Prashant Neel’s KGF, a two-part Kannada production dubbed in four languages, borrows themes and motifs from Hindi action movies from the 1970s, the Mad Max films and the Baahubali franchise. The resultant 155-minute mixture is an over-the-top and prolonged saga that feels like an endless attempt to mine good material where there is none.
The story, which is narrated by a journalist (Anant Nag), centres on the ultra-masculine Rocky (Yash), who is destined for greatness. Rocky’s transformation begins in his childhood in Mysore, where he sees his mother die because she cannot afford treatment. The young Rocky arrives in Bombay, the city of dreams, to find a way to fulfill his mother’s dying wish that he will be a rich man when he grows up.

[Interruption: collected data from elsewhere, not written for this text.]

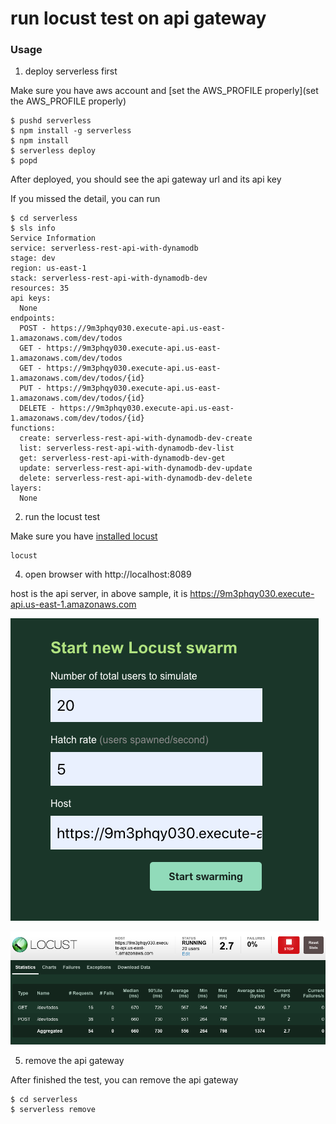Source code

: # run locust test on api gateway

### Usage

1. deploy serverless first

Make sure you have aws account and [set the AWS_PROFILE properly](set the AWS_PROFILE properly)

```
$ pushd serverless
$ npm install -g serverless
$ npm install
$ serverless deploy
$ popd
```

After deployed, you should see the api gateway url and its api key

If you missed the detail, you can run

```
$ cd serverless
$ sls info
Service Information
service: serverless-rest-api-with-dynamodb
stage: dev
region: us-east-1
stack: serverless-rest-api-with-dynamodb-dev
resources: 35
api keys:
  None
endpoints:
  POST - https://9m3phqy030.execute-api.us-east-1.amazonaws.com/dev/todos
  GET - https://9m3phqy030.execute-api.us-east-1.amazonaws.com/dev/todos
  GET - https://9m3phqy030.execute-api.us-east-1.amazonaws.com/dev/todos/{id}
  PUT - https://9m3phqy030.execute-api.us-east-1.amazonaws.com/dev/todos/{id}
  DELETE - https://9m3phqy030.execute-api.us-east-1.amazonaws.com/dev/todos/{id}
functions:
  create: serverless-rest-api-with-dynamodb-dev-create
  list: serverless-rest-api-with-dynamodb-dev-list
  get: serverless-rest-api-with-dynamodb-dev-get
  update: serverless-rest-api-with-dynamodb-dev-update
  delete: serverless-rest-api-with-dynamodb-dev-delete
layers:
  None
```
2. run the locust test

Make sure you have [installed locust](https://docs.locust.io/en/stable/installation.html)

```
locust
```

4. open browser with http://localhost:8089

host is the api server, in above sample, it is https://9m3phqy030.execute-api.us-east-1.amazonaws.com

![](images/console.png)

![](images/show-case.png)

5. remove the api gateway

After finished the test, you can remove the api gateway

```
$ cd serverless
$ serverless remove
```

In Mumbai, we see the first instance of Rocky’s valour, virility and quest for power, which earns him the attention of a gold smuggler. Rocky soon becomes known as an assassin with unabashed bloodlust, and he is recruited to kill the heir-in-waiting of a giant gold mine in Kolar, which is run by the oppressive evil father-son duo Suryavardhan (BS Avinash) and Garuda (Ramachandra Raju).
The gold mine workers are treated like slaves and guarded by tattooed guards straight out of the Mad Max films. The mine owner even commissions a giant statue of himself, as did Bhallaladeva in the first Baahubali movie. There is a desperate need for a hero and a saviour – a task that is right up Rocky’s alley.
KGF dedicates its first chapter to the legend of Rocky. The film is littered with stylised sequences that show Yash walking in slow motion and delivering punchline after punchline, which include such gems as “You may be bad but I’m your dad” and “Rocky is like fire and his enemies are like petrol. The more the enemies, the more Rocky seethes with fury.” The soaring background score reminds us, in case we had forgotten, of Rocky’s prowess.
Yash’s performance rarely varies throughout the film: a slight head tilt, a deadpan expression and tufts of hair falling on his face as he stares grimly at the camera. In a film that is obsessed with its hero, there is little scope for the rest of the cast, which includes Srinidhi Shetty, Vashishta N Simha and Achyuth Kumar. Perhaps the second chapter will make amends.